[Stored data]
=== Begin Enclosure ===

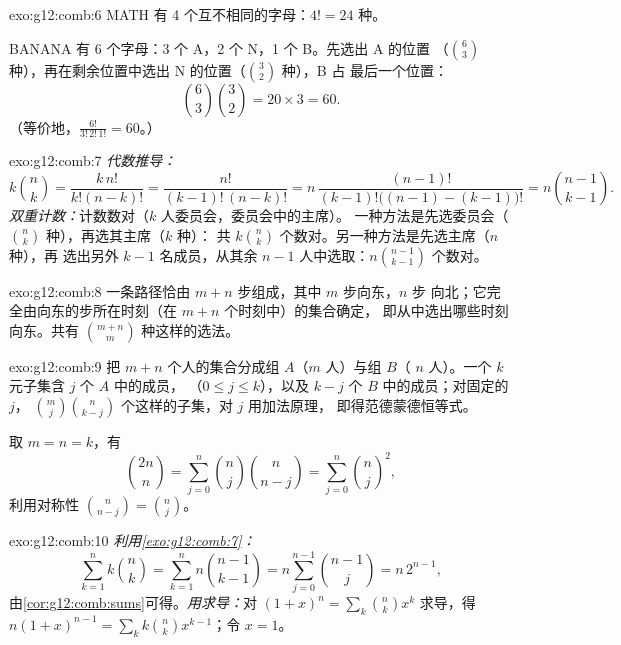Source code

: \begin{solution}{exo:g12:comb:6}
MATH 有 4 个互不相同的字母：$4! = 24$ 种。

BANANA 有 6 个字母：3 个 A，2 个 N，1 个 B。先选出 A 的位置
（$\binom63$ 种），再在剩余位置中选出 N 的位置（$\binom32$ 种），B 占
最后一个位置：
\[
\binom{6}{3}\binom{3}{2} = 20 \times 3 = 60 .
\]
（等价地，$\frac{6!}{3!\,2!\,1!} = 60$。）
\end{solution}

\begin{solution}{exo:g12:comb:7}
\emph{代数推导：}
\[
k\binom nk = \frac{k\,n!}{k!(n-k)!} = \frac{n!}{(k-1)!\,(n-k)!}
= n\,\frac{(n-1)!}{(k-1)!\bigl((n-1)-(k-1)\bigr)!} = n\binom{n-1}{k-1}.
\]
\emph{双重计数：}计数数对（$k$ 人委员会，委员会中的主席）。
一种方法是先选委员会（$\binom nk$ 种），再选其主席（$k$ 种）：
共 $k\binom nk$ 个数对。另一种方法是先选主席（$n$ 种），再
选出另外 $k-1$ 名成员，从其余 $n-1$ 人中选取：$n\binom{n-1}{k-1}$ 个数对。
\end{solution}

\begin{solution}{exo:g12:comb:8}
一条路径恰由 $m + n$ 步组成，其中 $m$ 步向东，$n$ 步
向北；它完全由向东的步所在时刻（在 $m+n$ 个时刻中）的集合确定，
即从中选出哪些时刻向东。共有 $\binom{m+n}{m}$ 种这样的选法。
\end{solution}

\begin{solution}{exo:g12:comb:9}
把 $m + n$ 个人的集合分成组 $A$（$m$ 人）与组 $B$（
$n$ 人）。一个 $k$ 元子集含 $j$ 个 $A$ 中的成员，
（$0 \leq j \leq k$），以及 $k - j$ 个 $B$ 中的成员；对固定的 $j$，
$\binom mj \binom{n}{k-j}$ 个这样的子集，对 $j$ 用加法原理，
即得范德蒙德恒等式。

取 $m = n = k$，有
\[
\binom{2n}{n} = \sum_{j=0}^n \binom nj \binom{n}{n-j}
= \sum_{j=0}^n \binom nj^{2},
\]
利用对称性 $\binom{n}{n-j} = \binom nj$。
\end{solution}

\begin{solution}{exo:g12:comb:10}
\emph{利用\cref{exo:g12:comb:7}：}
\[
\sum_{k=1}^n k\binom nk = \sum_{k=1}^n n\binom{n-1}{k-1}
= n\sum_{j=0}^{n-1}\binom{n-1}{j} = n\,2^{n-1},
\]
由\cref{cor:g12:comb:sums}可得。\emph{用求导：}对
$(1+x)^n = \sum_k \binom nk x^k$ 求导，得
$n(1+x)^{n-1} = \sum_k k \binom nk x^{k-1}$；令 $x = 1$。
\end{solution}

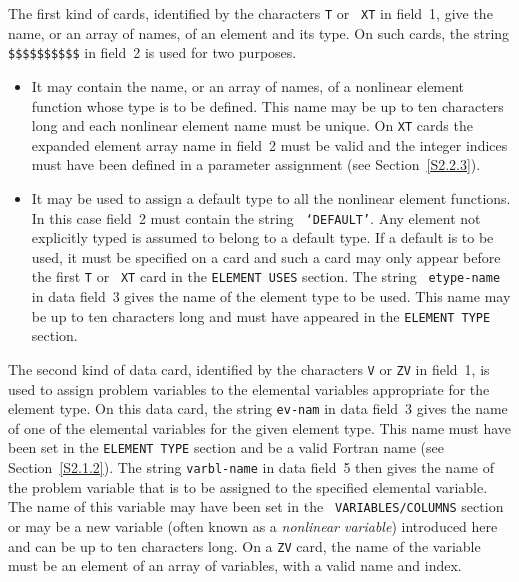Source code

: \documentclass[a4paper]{article}
\begin{document}
The first kind of cards, identified by the characters {\tt  T} or {\tt
XT}
in field~1, give the name, or an array
of names, of an element and its
type.  On such cards,
the string {\tt \$\$\$\$\$\$\$\$\$\$} in field~2
is used for two purposes.
\begin{itemize}
\item
It may contain the name, or an array of
names, of a  nonlinear element
function whose  type is to be defined.   This  name may  be  up to ten
characters  long and each nonlinear element  name
must be unique.  On
{\tt  XT}
cards  the expanded element  array name
in  field~2 must be
valid and the integer  indices must have  been  defined in a parameter
assignment (see Section~\ref{S2.2.3}).

\item
It may be used to assign a  default type
to all the  nonlinear element
functions.   In   this case field~2    must contain   the string  {\tt
`DEFAULT'}.  Any element not explicitly  typed
is assumed to belong to
a default type.  If a default is to be used, it must be specified on a
card
and such a card may only appear before the first  {\tt T} or {\tt
XT}    card in the {\tt  ELEMENT   USES}
section.   The  string   {\tt
etype-name} in data field~3 gives the name of the  element
type to be
used.   This  name may be up  to  ten characters   long and must  have
appeared in the {\tt ELEMENT TYPE} section.
\end{itemize}

The second kind of data card, identified by the  characters {\tt V} or
{\tt  ZV}
in  field~1, is used  to  assign problem variables
to   the elemental  variables
appropriate for the  element type.   On this data
card,
the string  {\tt ev-nam} in data  field~3 gives the name of one
of the elemental variables for the given element type.
This name must
have been set in the {\tt ELEMENT TYPE}
section and be a valid Fortran
name (see Section~\ref{S2.1.2}).  The string {\tt varbl-name} in data
field~5 then gives the name of the problem variable
that is  to be assigned to  the specified elemental variable.
The name   of  this   variable   may  have  been    set in  the   {\tt
VARIABLES/COLUMNS}
section  or may be  a new  variable (often known  as  a {\em nonlinear
variable}) introduced here and can  be up to ten  characters long.  On
a {\tt ZV}
card,
the name of the variable  must be  an element  of an   array
of variables, with a valid name and index.
\end{document}
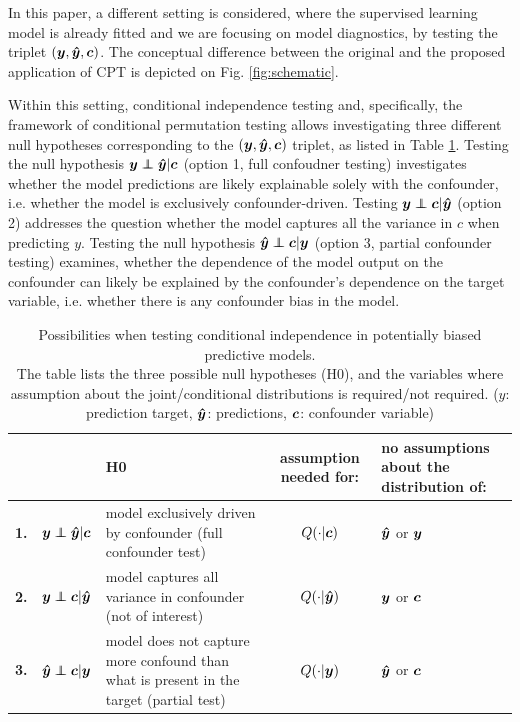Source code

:\documentclass{article}
\begin{document}
In this paper, a different setting is considered, where the supervised learning model is already fitted and we are focusing on model diagnostics, by testing the triplet $(\boldsymbol{y},\boldsymbol{\hat{y}}, \boldsymbol{c})$. The conceptual difference between the original and the proposed application of CPT is depicted on Fig. \ref{fig:schematic}.

Within this setting, conditional independence testing and, specifically, the framework of conditional permutation testing allows investigating three different null hypotheses corresponding to the $(\boldsymbol{y}, \boldsymbol{\hat{y}}, \boldsymbol{c})$ triplet, as listed in Table \ref{tab:conditional-independence-cases}. Testing the null hypothesis $\y \independent \yhat | \c$ (option 1, full confoudner testing) investigates whether the model predictions are likely explainable solely with the confounder, i.e. whether the model is exclusively confounder-driven. Testing $\y \independent \c | \yhat$ (option 2) addresses the question whether the model captures all the variance in $c$ when predicting $y$. Testing the null hypothesis $\yhat \independent \c | \y$ (option 3, partial confounder testing) examines, whether the dependence of the model output on the confounder can likely be explained by the confounder's dependence on the target variable, i.e. whether there is any confounder bias in the model.

\renewcommand{\arraystretch}{1.2}
\begin{table}[]
\centering
\begin{tabular}{l|rp{60mm}|c|>{\centering\arraybackslash}m{30mm}}
 &  & H0  & assumption needed for: & no assumptions about the distribution of: \\
\hline
\textbf{1.} & $\y \independent \yhat | \c$ \quad  & model exclusively driven by confounder (full confounder test) & $Q(\cdot|\boldsymbol{c})$ & $\boldsymbol{\hat{y}}$ or $\boldsymbol{y}$ \\
\textbf{2.} & $\y \independent \c | \yhat$ \quad & model captures all variance in confounder (not of interest) & $Q(\cdot|\boldsymbol{\hat{y}})$ & $\boldsymbol{y}$ or $\boldsymbol{c}$ \\
\textbf{3.} & $\yhat \independent \c | \y$  \quad &  model does not capture more confound than what is present in the target (partial test) & $Q(\cdot|\boldsymbol{y})$ & $\boldsymbol{\hat{y}}$ or $\boldsymbol{c}$ \\
\end{tabular}
\caption{\label{tab:conditional-independence-cases} Possibilities when testing conditional independence in potentially biased predictive models. \\The table lists the three possible null hypotheses (H0), and the variables where assumption about the joint/conditional distributions is required/not required.   ($y$: prediction target, $\boldsymbol{\hat{y}}$: predictions, $\boldsymbol{c}$: confounder variable) }
\end{table}
\end{document}
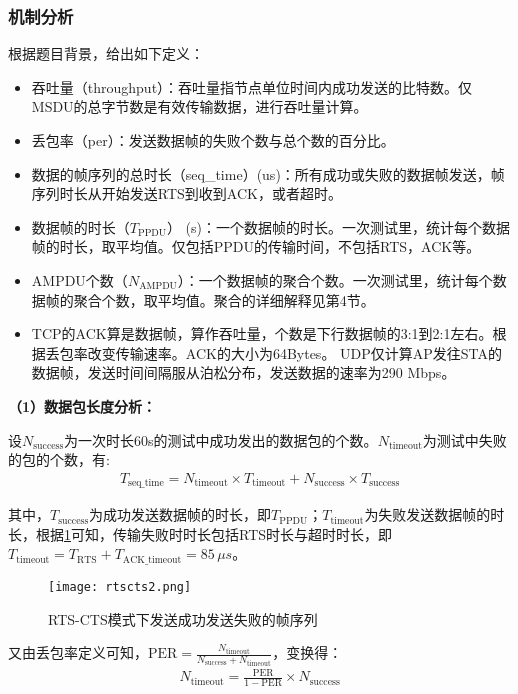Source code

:\documentclass[bwprint]{gmcmthesis}
\begin{document}
\subsubsection{机制分析}

根据题目背景，给出如下定义：
\begin{itemize}
    \item 吞吐量（throughput）：吞吐量指节点单位时间内成功发送的比特数。仅MSDU的总字节数是有效传输数据，进行吞吐量计算。
    \item 丢包率（per）：发送数据帧的失败个数与总个数的百分比。
    \item 数据的帧序列的总时长（seq\_time）(us)：所有成功或失败的数据帧发送，帧序列时长从开始发送RTS到收到ACK，或者超时。
    \item 数据帧的时长（$T_{\text{PPDU}}$） (s)：一个数据帧的时长。一次测试里，统计每个数据帧的时长，取平均值。仅包括PPDU的传输时间，不包括RTS，ACK等。
    \item AMPDU个数（$N_{\text{AMPDU}}$）：一个数据帧的聚合个数。一次测试里，统计每个数据帧的聚合个数，取平均值。聚合的详细解释见第4节。
    \item TCP的ACK算是数据帧，算作吞吐量，个数是下行数据帧的3:1到2:1左右。根据丢包率改变传输速率。ACK的大小为64Bytes。
    UDP仅计算AP发往STA的数据帧，发送时间间隔服从泊松分布，发送数据的速率为290 Mbps。
\end{itemize}

\textbf{（1）数据包长度分析：}

设$N_{\text{success}}$为一次时长60s的测试中成功发出的数据包的个数。$N_{\text{timeout}}$为测试中失败的包的个数，有:
\begin{align}
    T_{\text{seq\_time}} = N_{\text{timeout}} \times T_{\text{timeout}} + N_{\text{success}} \times T_{\text{success}} \label{eq:seq_time}
    \end{align}

其中，$T_{\text{success}}$为成功发送数据帧的时长，即$T_{\text{PPDU}}$；$T_{\text{timeout}}$为失败发送数据帧的时长，根据\ref{pho:rtscts2}可知，传输失败时时长包括RTS时长与超时时长，即$T_{\text{timeout}} = T_{\text{RTS}} + T_{\text{ACK\_timeout}} = 85 \, \mu s$。

\begin{figure}[!htbp]
    \centering
    \texttt{[image: rtscts2.png]}
    \caption{\centering RTS-CTS模式下发送成功发送失败的帧序列}
    \label{pho:rtscts2}
\end{figure}

又由丢包率定义可知，$\text{PER} = \frac{N_{\text{timeout}}}{N_{\text{success}}+N_{\text{timeout}}}$，变换得：
\begin{align}
    N_{\text{timeout}} = \frac{\text{PER}}{1-\text{PER}} \times N_{\text{success}} \label{eq:y}
    \end{align}
\end{document}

=== End Enclosure ===

TASK ITEM ▸ Return only the number of lines in the data that contain "centering".

PROBLEM SOLUTION ▸ 4